1. Null hypothesis: $\mu_{A}=\mu_{B}=\mu_{C}$

Alternative hypothesis: Not all the means are equal $\mu_{i}\neq \mu_{j}, i,j=A,B,C$

2. D. 36

3. C. 34

4. B. 1.059

5. B. 8.02

Step-by-step explanation:

Analysis of variance (ANOVA) "is used to analyze the differences among group means in a sample".

The sum of squares "is the sum of the square of variation, where variation is defined as the spread between each individual value and the grand mean"

Part 1

The hypothesis for this case are:

Null hypothesis: $\mu_{A}=\mu_{B}=\mu_{C}$

Alternative hypothesis: Not all the means are equal $\mu_{i}\neq \mu_{j}, i,j=A,B,C$

Part 2

In order to find the mean square between treatments (MSTR), we need to find first the sum of squares and the degrees of freedom.

If we assume that we have $p$ groups and on each group from $j=1,\dots,p$ we have $n_j$ individuals on each group we can define the following formulas of variation:

$SS_{total}=\sum_{j=1}^p \sum_{i=1}^{n_j} (x_{ij}-\bar x)^2$

$SS_{between}=SS_{model}=\sum_{j=1}^p n_j (\bar x_{j}-\bar x)^2$

$SS_{within}=SS_{error}=\sum_{j=1}^p \sum_{i=1}^{n_j} (x_{ij}-\bar x_j)^2$

And we have this property

$SST=SS_{between}+SS_{within}$

We need to find the mean for each group first and the grand mean.

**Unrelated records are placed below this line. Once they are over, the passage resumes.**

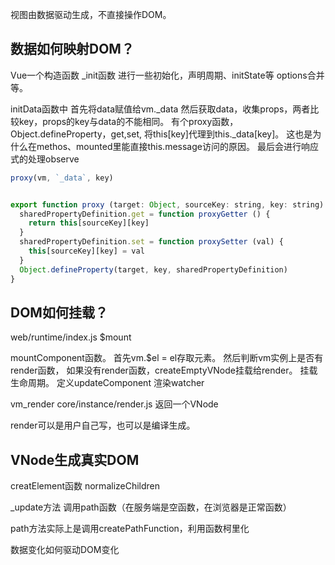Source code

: 视图由数据驱动生成，不直接操作DOM。


## 数据如何映射DOM？


Vue一个构造函数
_init函数
进行一些初始化，声明周期、initState等
options合并等。

initData函数中
首先将data赋值给vm._data
然后获取data，收集props，两者比较key，props的key与data的不能相同。
有个proxy函数，Object.defineProperty，get,set,
将this[key]代理到this._data[key]。
这也是为什么在methos、mounted里能直接this.message访问的原因。
最后会进行响应式的处理observe

```js
proxy(vm, `_data`, key)


export function proxy (target: Object, sourceKey: string, key: string) {
  sharedPropertyDefinition.get = function proxyGetter () {
    return this[sourceKey][key]
  }
  sharedPropertyDefinition.set = function proxySetter (val) {
    this[sourceKey][key] = val
  }
  Object.defineProperty(target, key, sharedPropertyDefinition)
}

```

## DOM如何挂载？
web/runtime/index.js  $mount

mountComponent函数。
首先vm.$el = el存取元素。
然后判断vm实例上是否有render函数，
如果没有render函数，createEmptyVNode挂载给render。
挂载生命周期。
定义updateComponent
渲染watcher

vm_render
core/instance/render.js 
返回一个VNode

render可以是用户自己写，也可以是编译生成。


## VNode生成真实DOM

creatElement函数
normalizeChildren


_update方法 调用path函数（在服务端是空函数，在浏览器是正常函数）

path方法实际上是调用createPathFunction，利用函数柯里化

数据变化如何驱动DOM变化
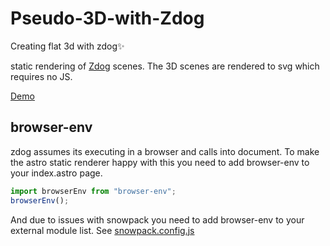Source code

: # Pseudo-3D-with-Zdog

Creating flat 3d with zdog✨

<!-- 
![](./Demo.png) -->

static rendering of [Zdog](https://zzz.dog/) scenes. The 3D scenes are rendered to svg which requires no JS.

[Demo](./src/components/Demo.astro)

## browser-env

zdog assumes its executing in a browser and calls into document. To make the astro static renderer happy with this you need to add browser-env to your index.astro page.

```typescript
import browserEnv from "browser-env";
browserEnv();
```

And due to issues with snowpack you need to add browser-env to your external module list. See [snowpack.config.js](./snowpack.config.js)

$\bar X =\frac{\sum_{i=1}^n x_i}{n}$

If we apply the before formula we can find the mean for each group

$\bar X_A = 27$ , $\bar X_B = 24$ , $\bar X_C = 30$ . And the grand mean $\bar X = 27$

Now we can find the sum of squares between:

$SS_{between}=SS_{model}=\sum_{j=1}^p n_j (\bar x_{j}-\bar x)^2$

Each group have a sample size of 4 so then $n_j =4$

$SS_{between}=SS_{model}=4(27-27)^2 +4(24-27)^2 +4(30-27)^2=72$

The degrees of freedom for the variation Between is given by $df_{between}=k-1=3-1=2$ , Where k the number of groups k=3.

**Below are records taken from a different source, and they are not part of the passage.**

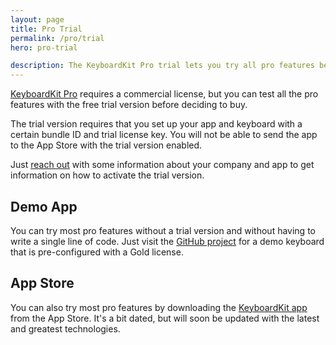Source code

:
 ```yaml
---
layout: page
title: Pro Trial
permalink: /pro/trial
hero: pro-trial

description: The KeyboardKit Pro trial lets you try all pro features before purchasing.
---
```


[KeyboardKit Pro](/pro) requires a commercial license, but you can test all the pro features with the free trial version before deciding to buy.

The trial version requires that you set up your app and keyboard with a certain bundle ID and trial license key. You will not be able to send the app to the App Store with the trial version enabled.

Just [reach out](mailto:{{site.email}}?subject=KeyboardKit%20Pro%20Trial%20Version) with some information about your company and app to get information on how to activate the trial version.


## Demo App

You can try most pro features without a trial version and without having to write a single line of code. Just visit the [GitHub project]({{site.github_url_pro}}) for a demo keyboard that is pre-configured with a Gold license.


## App Store

You can also try most pro features by downloading the [KeyboardKit app]({{site.appstore_url}}) from the App Store. It's a bit dated, but will soon be updated with the latest and greatest technologies.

Now we can find the mean square between treatments (MSTR) we just need to use this formula:

$MSTR=\frac{SS_{between}}{k-1}=\frac{72}{2}=36$

D. 36

Part 3

For the mean square within treatments value first we need to find the sum of squares within and the degrees of freedom.

$SS_{within}=SS_{error}=\sum_{j=1}^p \sum_{i=1}^{n_j} (x_{ij}-\bar x_j)^2$

$SS_{error}=(20-27)^2 +(30-27)^2 +(25-27)^2 +(33-27)^2 +(22-24)^2 +(26-24)^2 +(20-24)^2 +(28-24)^2 +(40-30)^2 +(30-30)^2 +(28-30)^2 +(22-30)^2 =306$

And the degrees of freedom are given by:

$df_{within}=N-k =3*4 -3 = 12-3=9$ . N represent the total number of individuals we have 3 groups each one with a size of 4 individuals. And k the number of groups k=3.

And now we can find the mean square within treatments:

$MSE=\frac{SS_{within}}{N-k}=\frac{306}{9}=34$

C. 34

Part 4

The test statistic F is given by this formula:

$F=\frac{MSTR}{MSE}=\frac{36}{34}=1.059$

B. 1.059

Part 5

The critical value is from a F distribution with degrees of freedom in the numerator of 2 and on the denominator of 9 such that we have 0.01 of the area in the distribution on the right.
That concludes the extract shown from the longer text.